I'm going to wrap this up with yet another poem from another poet I've been spending a lot of time with lately. This past week I finally finished the book on our UU poet, troubadour, and minister Ric Masten that I've been working on for the past year or so. There's still a lot of tweaking and editing to be done, but the content part is completed. Ric approaches the topic I've been discussing today by saying be both believes and does not believe in personal free choice. Sure, we can, and we do, make finite choices about what we want to do and who we want to be; but in a much broader sense, he maintains, we live a life that has chosen us. I'll let his poem, which he has somewhat ironically titled Master of Ceremonies speak for itself. It was Ric's request, which I was happy to grant, that our book close with this poem:
Master of Ceremonies
I refuse to believe in personal free choice it feels like I have it but when I back away from something I have chosen it always turns out that the choice I made was based on something I didn't choose.

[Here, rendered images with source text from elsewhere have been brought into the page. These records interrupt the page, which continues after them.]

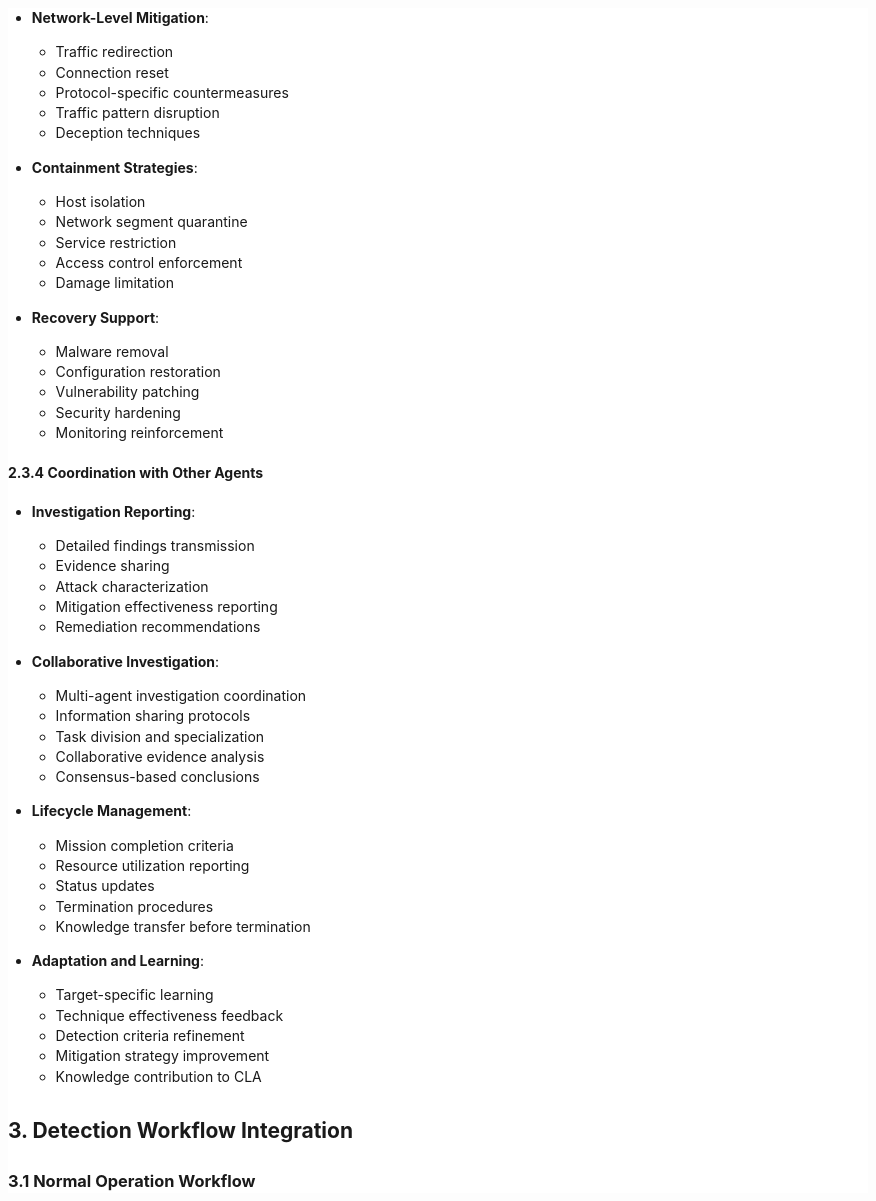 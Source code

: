 - **Network-Level Mitigation**:
  - Traffic redirection
  - Connection reset
  - Protocol-specific countermeasures
  - Traffic pattern disruption
  - Deception techniques

- **Containment Strategies**:
  - Host isolation
  - Network segment quarantine
  - Service restriction
  - Access control enforcement
  - Damage limitation

- **Recovery Support**:
  - Malware removal
  - Configuration restoration
  - Vulnerability patching
  - Security hardening
  - Monitoring reinforcement

#### 2.3.4 Coordination with Other Agents

- **Investigation Reporting**:
  - Detailed findings transmission
  - Evidence sharing
  - Attack characterization
  - Mitigation effectiveness reporting
  - Remediation recommendations

- **Collaborative Investigation**:
  - Multi-agent investigation coordination
  - Information sharing protocols
  - Task division and specialization
  - Collaborative evidence analysis
  - Consensus-based conclusions

- **Lifecycle Management**:
  - Mission completion criteria
  - Resource utilization reporting
  - Status updates
  - Termination procedures
  - Knowledge transfer before termination

- **Adaptation and Learning**:
  - Target-specific learning
  - Technique effectiveness feedback
  - Detection criteria refinement
  - Mitigation strategy improvement
  - Knowledge contribution to CLA

## 3. Detection Workflow Integration

### 3.1 Normal Operation Workflow
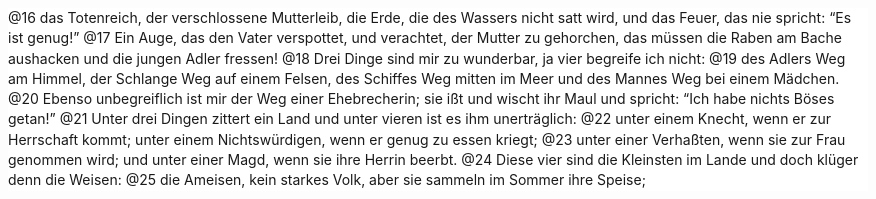 @16 das Totenreich, der verschlossene Mutterleib, die Erde, die des Wassers nicht satt wird, und das Feuer, das nie spricht: “Es ist genug!” 
@17 Ein Auge, das den Vater verspottet, und verachtet, der Mutter zu gehorchen, das müssen die Raben am Bache aushacken und die jungen Adler fressen! 
@18 Drei Dinge sind mir zu wunderbar, ja vier begreife ich nicht: 
@19 des Adlers Weg am Himmel, der Schlange Weg auf einem Felsen, des Schiffes Weg mitten im Meer und des Mannes Weg bei einem Mädchen. 
@20 Ebenso unbegreiflich ist mir der Weg einer Ehebrecherin; sie ißt und wischt ihr Maul und spricht: “Ich habe nichts Böses getan!” 
@21 Unter drei Dingen zittert ein Land und unter vieren ist es ihm unerträglich: 
@22 unter einem Knecht, wenn er zur Herrschaft kommt; unter einem Nichtswürdigen, wenn er genug zu essen kriegt; 
@23 unter einer Verhaßten, wenn sie zur Frau genommen wird; und unter einer Magd, wenn sie ihre Herrin beerbt. 
@24 Diese vier sind die Kleinsten im Lande und doch klüger denn die Weisen: 
@25 die Ameisen, kein starkes Volk, aber sie sammeln im Sommer ihre Speise;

I arrived predetermined gifts, and talents, DNA, IQ, disposition all of which begat the artist that begat the actor/playwright that begat the troubadour that begat the poet the begat the minister adding up to the master of ceremonies I am now
I ask myself how lucky can you be? able to make a good livelihood by assisting the creation of unforgettable moments for audience and congregation but most of all for the couples I've danced with on the beaches and rocky promontories that grace the Big Sur coast Ethan and Kathryn "I now pronounce you husband and wife" and by saying so help shape the future for someone who doesn't believe that my choices are free I rejoice in the life that has chosen me.
We make choices that are about us - while also living lives that are chosen in ways that are not about us at all. Such is the yin/yang of living itself.
Our closing hymn is a poetic adaptation of the well-known 13th chapter of the New Testament book of First Corinthians - sometimes called the "love chapter". It gets read at a lot of weddings. What it's saying is that for all we attain in life - for all that's about us; it really counts for little unless we are giving to, and showing love for, that which is beyond us as well.